3. The polymer repair mortar for use under low temperature conditions according to claim 1 or 2, characterized in that the inorganic cementitious material is a high belite sulphoaluminate cement; the water reducing agent is a polycarboxylic acid water reducing agent; the coagulant is lithium carbonate or lithium sulfate; the defoaming agent is an organic silicon defoaming agent, a mineral oil defoaming agent or a polyether defoaming agent; the shrinkage reducing agent is polyalcohol or pentanediol shrinkage reducing agent.
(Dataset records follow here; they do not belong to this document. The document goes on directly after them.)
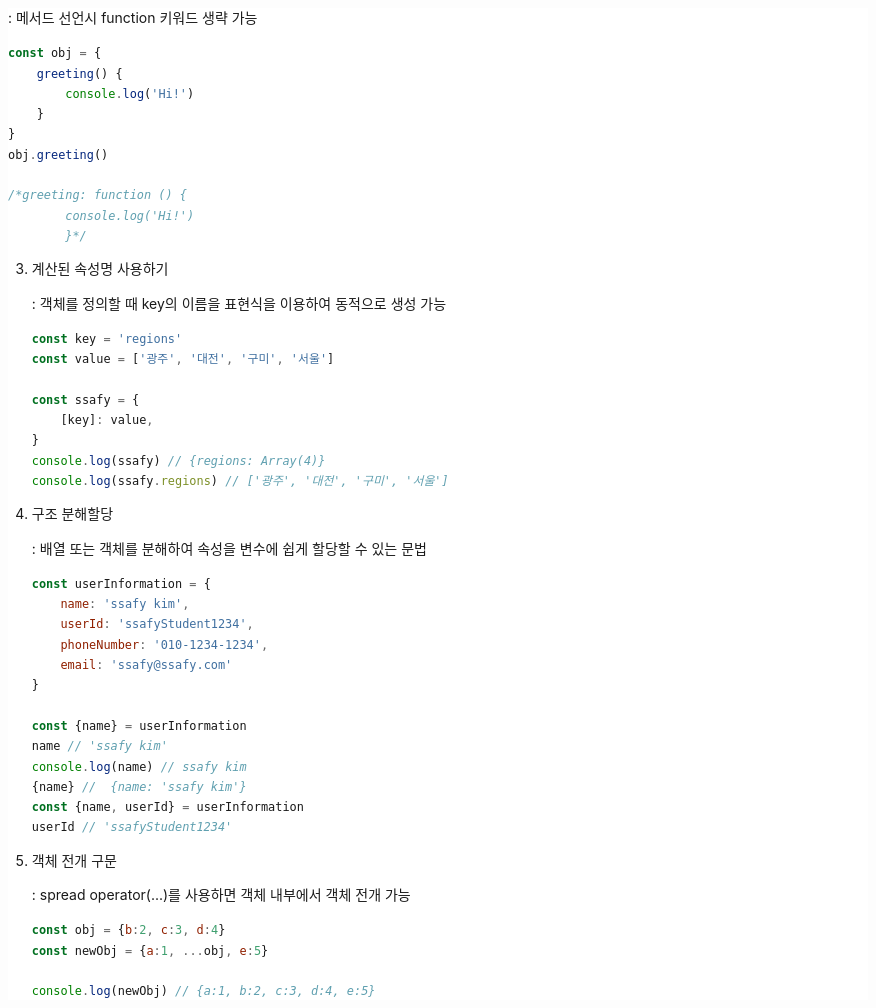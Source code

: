    : 메서드 선언시 function 키워드 생략 가능

   ```javascript
   const obj = {
       greeting() {
           console.log('Hi!')
       }
   }
   obj.greeting()
   
   /*greeting: function () {
           console.log('Hi!')
           }*/
   ```

3. 계산된 속성명 사용하기

   : 객체를 정의할 때 key의 이름을 표현식을 이용하여 동적으로 생성 가능

   ```javascript
   const key = 'regions'
   const value = ['광주', '대전', '구미', '서울']
   
   const ssafy = {
       [key]: value,
   }
   console.log(ssafy) // {regions: Array(4)}
   console.log(ssafy.regions) // ['광주', '대전', '구미', '서울']
   ```

4. 구조 분해할당

   : 배열 또는 객체를 분해하여 속성을 변수에 쉽게 할당할 수 있는 문법

   ```javascript
   const userInformation = {
       name: 'ssafy kim',
       userId: 'ssafyStudent1234',
       phoneNumber: '010-1234-1234',
       email: 'ssafy@ssafy.com'
   }
   
   const {name} = userInformation
   name // 'ssafy kim'
   console.log(name) // ssafy kim
   {name} //  {name: 'ssafy kim'}
   const {name, userId} = userInformation
   userId // 'ssafyStudent1234'
   ```

5. 객체 전개 구문

   : spread operator(...)를 사용하면 객체 내부에서 객체 전개 가능

   ```javascript
   const obj = {b:2, c:3, d:4}
   const newObj = {a:1, ...obj, e:5}
   
   console.log(newObj) // {a:1, b:2, c:3, d:4, e:5}
   ```
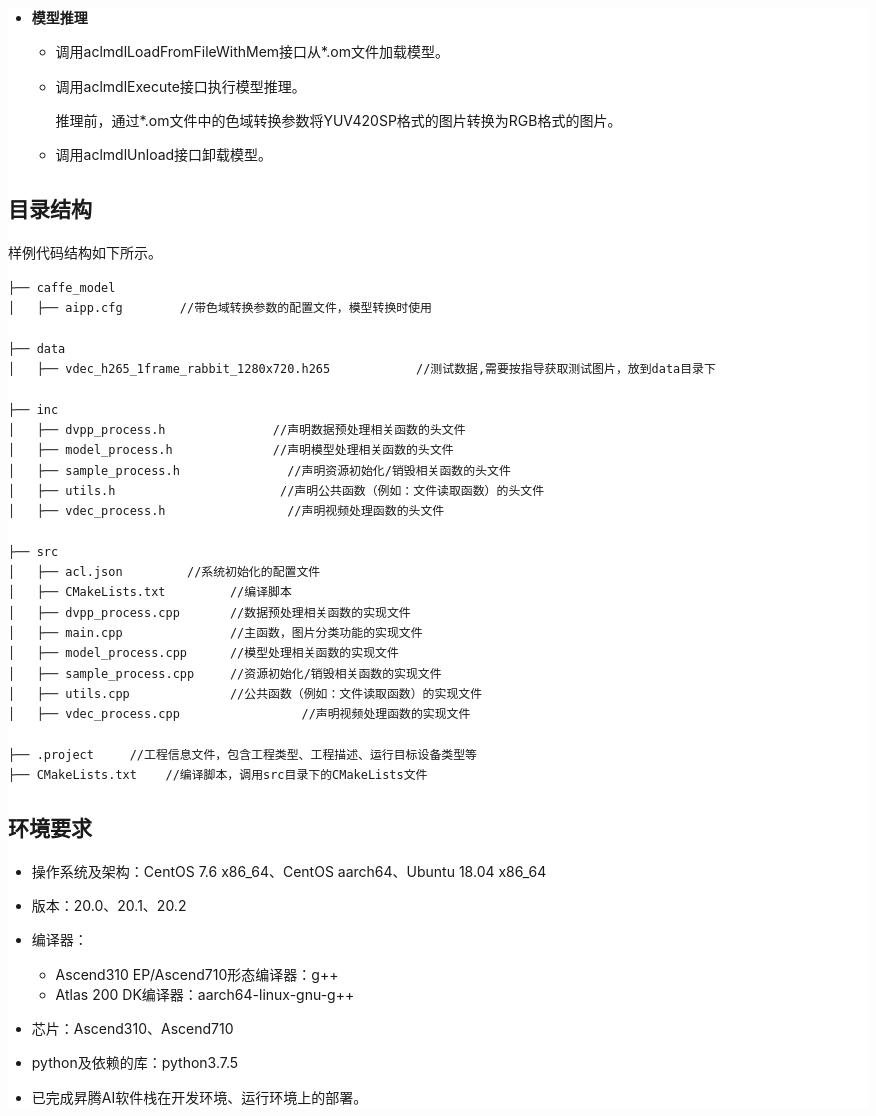 
-   **模型推理**
    -   调用aclmdlLoadFromFileWithMem接口从\*.om文件加载模型。
    -   调用aclmdlExecute接口执行模型推理。

        推理前，通过\*.om文件中的色域转换参数将YUV420SP格式的图片转换为RGB格式的图片。

    -   调用aclmdlUnload接口卸载模型。


## 目录结构<a name="section1394162513386"></a>

样例代码结构如下所示。

```
├── caffe_model
│   ├── aipp.cfg        //带色域转换参数的配置文件，模型转换时使用

├── data
│   ├── vdec_h265_1frame_rabbit_1280x720.h265            //测试数据,需要按指导获取测试图片，放到data目录下

├── inc
│   ├── dvpp_process.h               //声明数据预处理相关函数的头文件
│   ├── model_process.h              //声明模型处理相关函数的头文件
│   ├── sample_process.h               //声明资源初始化/销毁相关函数的头文件                  
│   ├── utils.h                       //声明公共函数（例如：文件读取函数）的头文件
│   ├── vdec_process.h                 //声明视频处理函数的头文件

├── src
│   ├── acl.json         //系统初始化的配置文件
│   ├── CMakeLists.txt         //编译脚本
│   ├── dvpp_process.cpp       //数据预处理相关函数的实现文件
│   ├── main.cpp               //主函数，图片分类功能的实现文件
│   ├── model_process.cpp      //模型处理相关函数的实现文件
│   ├── sample_process.cpp     //资源初始化/销毁相关函数的实现文件                                       
│   ├── utils.cpp              //公共函数（例如：文件读取函数）的实现文件
│   ├── vdec_process.cpp                 //声明视频处理函数的实现文件

├── .project     //工程信息文件，包含工程类型、工程描述、运行目标设备类型等
├── CMakeLists.txt    //编译脚本，调用src目录下的CMakeLists文件
```

## 环境要求<a name="section3833348101215"></a>

-   操作系统及架构：CentOS 7.6 x86\_64、CentOS aarch64、Ubuntu 18.04 x86\_64
-   版本：20.0、20.1、20.2
-   编译器：
    -   Ascend310 EP/Ascend710形态编译器：g++
    -   Atlas 200 DK编译器：aarch64-linux-gnu-g++

-   芯片：Ascend310、Ascend710
-   python及依赖的库：python3.7.5
-   已完成昇腾AI软件栈在开发环境、运行环境上的部署。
4. The polymer repair mortar for use under cryogenic conditions according to claim 1 or 2, characterized in that the fine grade of sand is river sand or quartz sand, with a particle size of 0.16 to 1.25 mm.

5. The polymer repair mortar for use under cryogenic conditions of claim 4, wherein the beneficiated graded sand is comprised of 40-70 mesh quartz sand and 70-100 quartz sand.

6. The method of claim 1 for preparing a polymer repair mortar for use under low temperature conditions, comprising the steps of:

1) screening out quartz sand of 40-70 meshes and quartz sand of 70-100 meshes, and conveying the yarn to a sand material warehouse by adopting conveying equipment;

2) respectively putting the inorganic cementing material, the organic cementing material, the water reducing agent, the water retention thickening agent, the coagulant, the defoaming agent and the shrinkage reducing agent into corresponding bins for storage;

3) accurately metering and batching;

4) putting the raw materials metered in the step 3) and the quartz sand screened in the step 1) into a double gravity-free mixer for stirring, and performing opposite operation by adopting double horizontal shafts to uniformly stir to prepare finished mortar;

5) and (3) conveying the finished product mortar prepared in the step 4) into a finished product bin for product packaging or bulk loading.

7. The method of constructing a polymer repair mortar for use under low temperature conditions according to claim 1, comprising the steps of:

1) cleaning the concrete ground, and sprinkling water for wetting;

2) when 3 parts of stones are paved on the concrete base layer, the paving height is only about 2-3cm away from the finished surface, and the paving surface is as flat as possible so as to ensure the flatness of the finally poured ground;

3) pouring the stirred super early strength polymer repair mortar at the position where the stones are paved in advance; when the mortar slurry permeates into the gaps of the stones, continuously pouring the slurry until the slurry completely covers the stones;

4) when pouring the ultra-early-strength polymer repair mortar, in order to ensure the integrity of the whole ground, a continuous operation mode is adopted so as to avoid influencing the construction;

5) and (5) when the surface of the slurry begins to be initially set, finishing and leveling.